Task prompt —
Please report each line in the material below that includes "Warmup".

((

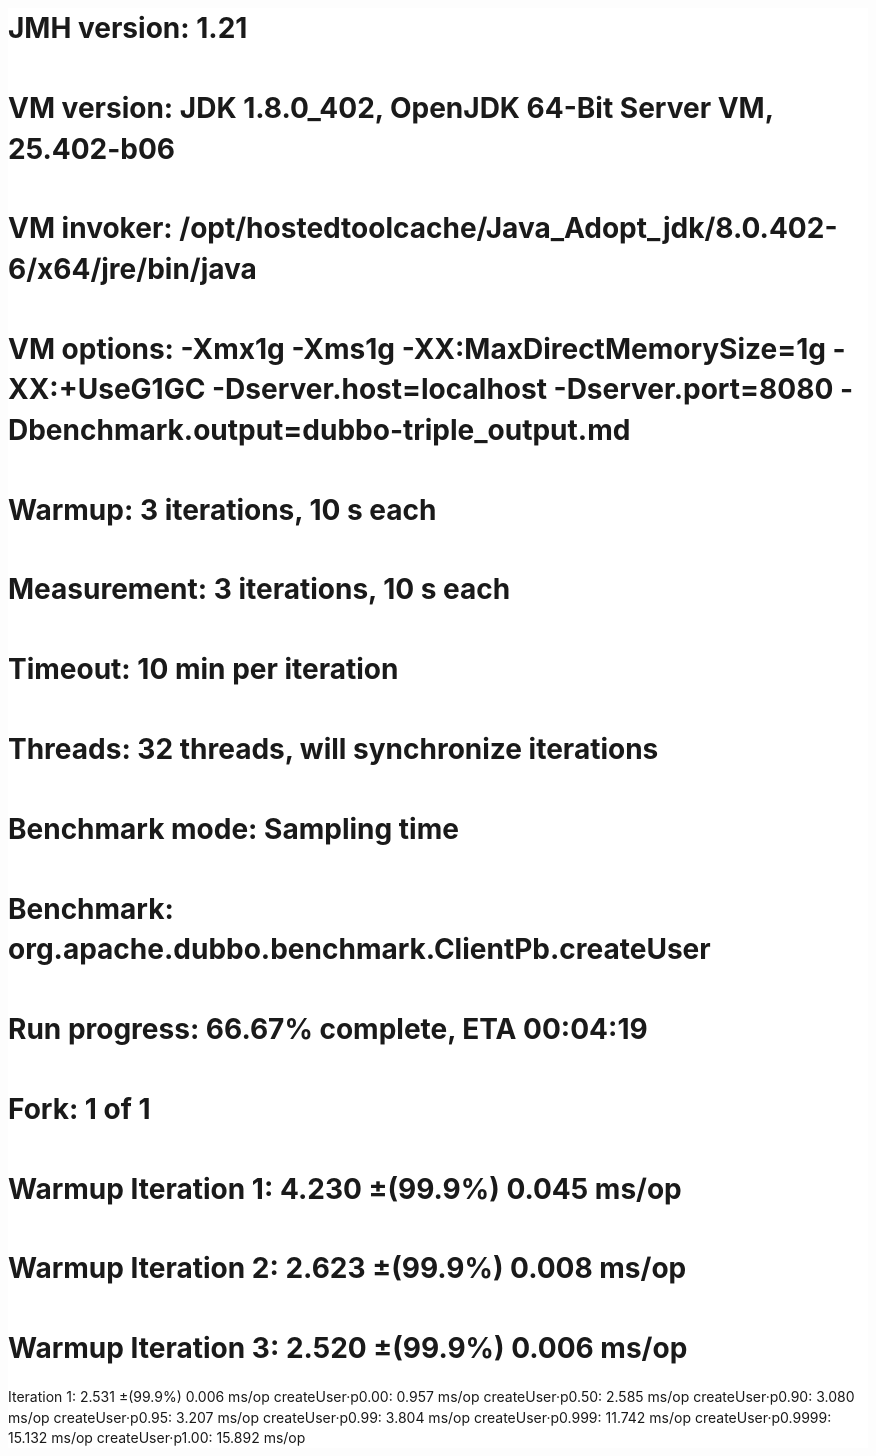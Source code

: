 
# JMH version: 1.21
# VM version: JDK 1.8.0_402, OpenJDK 64-Bit Server VM, 25.402-b06
# VM invoker: /opt/hostedtoolcache/Java_Adopt_jdk/8.0.402-6/x64/jre/bin/java
# VM options: -Xmx1g -Xms1g -XX:MaxDirectMemorySize=1g -XX:+UseG1GC -Dserver.host=localhost -Dserver.port=8080 -Dbenchmark.output=dubbo-triple_output.md
# Warmup: 3 iterations, 10 s each
# Measurement: 3 iterations, 10 s each
# Timeout: 10 min per iteration
# Threads: 32 threads, will synchronize iterations
# Benchmark mode: Sampling time
# Benchmark: org.apache.dubbo.benchmark.ClientPb.createUser

# Run progress: 66.67% complete, ETA 00:04:19
# Fork: 1 of 1
# Warmup Iteration   1: 4.230 ±(99.9%) 0.045 ms/op
# Warmup Iteration   2: 2.623 ±(99.9%) 0.008 ms/op
# Warmup Iteration   3: 2.520 ±(99.9%) 0.006 ms/op
Iteration   1: 2.531 ±(99.9%) 0.006 ms/op
                 createUser·p0.00:   0.957 ms/op
                 createUser·p0.50:   2.585 ms/op
                 createUser·p0.90:   3.080 ms/op
                 createUser·p0.95:   3.207 ms/op
                 createUser·p0.99:   3.804 ms/op
                 createUser·p0.999:  11.742 ms/op
                 createUser·p0.9999: 15.132 ms/op
                 createUser·p1.00:   15.892 ms/op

))

Task result —
# Warmup: 3 iterations, 10 s each
# Warmup Iteration   1: 4.230 ±(99.9%) 0.045 ms/op
# Warmup Iteration   2: 2.623 ±(99.9%) 0.008 ms/op
# Warmup Iteration   3: 2.520 ±(99.9%) 0.006 ms/op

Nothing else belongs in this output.